I'm the process of devising Bro's new Bloom filter interface and would
like to have your feedback on the BiFs. This is what I came up with so
far:
(1) bloomfilter_init(fp: double, capacity: count, max: count): opaque
of bloomfilter
(2) bloomfilter_add(bf: opaque of bloomfilter, x: any)
(3) bloomfilter_lookup(bf: opaque of bloomfilter, x: any) : count
(4) bloomfilter_merge(bf1: opaque of bloomfilter, bf2: opaque of
bloomfilter) : bool
Initialization involves (1), where "fp" represents the desired
false-positive rate and "capacity" the maximum number of unique
elements the bloom filter supports until "fp" can no longer be
guaranteed. The "max" argument will default to 1 and represents the
maximum counter value one can attach to each element.

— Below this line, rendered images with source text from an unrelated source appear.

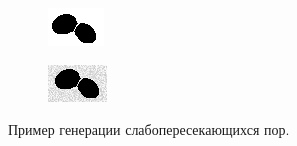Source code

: \documentclass[code]{wordcore}
\begin{document}
\begin{figure}[H]
	\centering
	\begin{subfigure}[t]{0.48\textwidth}
		\includegraphics[width=\textwidth]{fig/low_verlap_noisy.png}
	\end{subfigure}
	\hfill
	\begin{subfigure}[t]{0.48\textwidth}
		\includegraphics[width=\textwidth]{fig/low_overlap_noisy.png}
	\end{subfigure}
	\caption{Пример генерации слабопересекающихся пор.}
\end{figure}
\end{document}
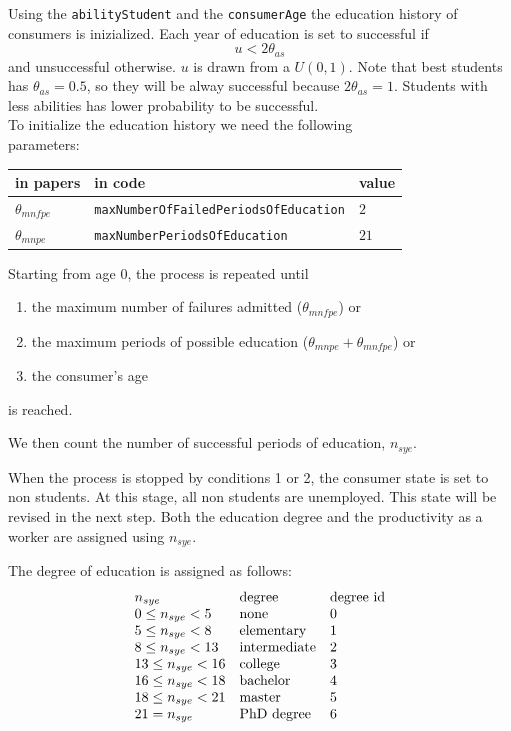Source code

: \documentclass{article}
\begin{document}
\vskip5mm
Using the \verb+abilityStudent+ and the \verb+consumerAge+ the education history of consumers is inizialized. Each year of education is set to successful if
\[
	u<2\theta_{as}
\]
and unsuccessful otherwise. $u$ is drawn from a $U(0,1)$. Note that best students has $\theta_{as}=0.5$, so they will be alway successful because $2\theta_{as}=1$. Students with less abilities has lower probability to be successful.\\

To initialize the education history we need the following\\ 
parameters:\\
\begin{tabular}{l l l}
	\hline
	in papers& in code&value\\
	\hline
	\hline
 $\theta_{mnfpe}$&\verb+maxNumberOfFailedPeriodsOfEducation+&$2$\\
 $\theta_{mnpe}$&\verb+maxNumberPeriodsOfEducation+&$21$\\
	\hline
\end{tabular}

\vskip5mm
Starting from age 0, the process is repeated until 
\begin{enumerate}
	\item the maximum number of failures admitted ($\theta_{mnfpe}$) or
	\item the maximum periods of possible education ($\theta_{mnpe}+\theta_{mnfpe}$) or
	\item the consumer's age 
\end{enumerate}
is reached.

We then count the number of successful periods of education, $n_{sye}$. 

When the process is stopped by conditions 1 or 2, the consumer state is set to non students. At this stage, all non students are unemployed. This state will be revised in the next step. Both the education degree and the productivity as a worker are assigned using $n_{sye}$. 

The degree of education is assigned as follows:
\[
	\begin{array}{l l l}
		n_{sye}& \textnormal{degree}& \textnormal{degree id}\\
	0\le n_{sye}<5 & \textnormal{none}&0\\
	5\le n_{sye}<8 & \textnormal{elementary}&1\\
	8\le n_{sye}<13 & \textnormal{intermediate}&2\\
	13\le n_{sye}<16 & \textnormal{college}&3\\
	16\le n_{sye}<18 & \textnormal{bachelor}&4\\
	18\le n_{sye}<21 & \textnormal{master}&5\\
	21= n_{sye} & \textnormal{PhD degree}&6
	\end{array}
\]
\end{document}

To add an element, one uses (2). The first use of this function
"locks" the Bloom filter type to the value type of "x". Subsequent
invocations of this function require that the type of "x" matches the
value from the very first invocation.
Lookup using (3) works analogous to (2). The return value represents
the counter associated with "x". For basic membership queries (max=1)
the return value takes on only 0 and 1.
One can also merge related Bloom filters using (4). This requires that
"bf1" and "bf2" have the internal types as well as parameterization,
as the union of two Bloom filters needs to equi-sized underlying bit
vectors.
Matthias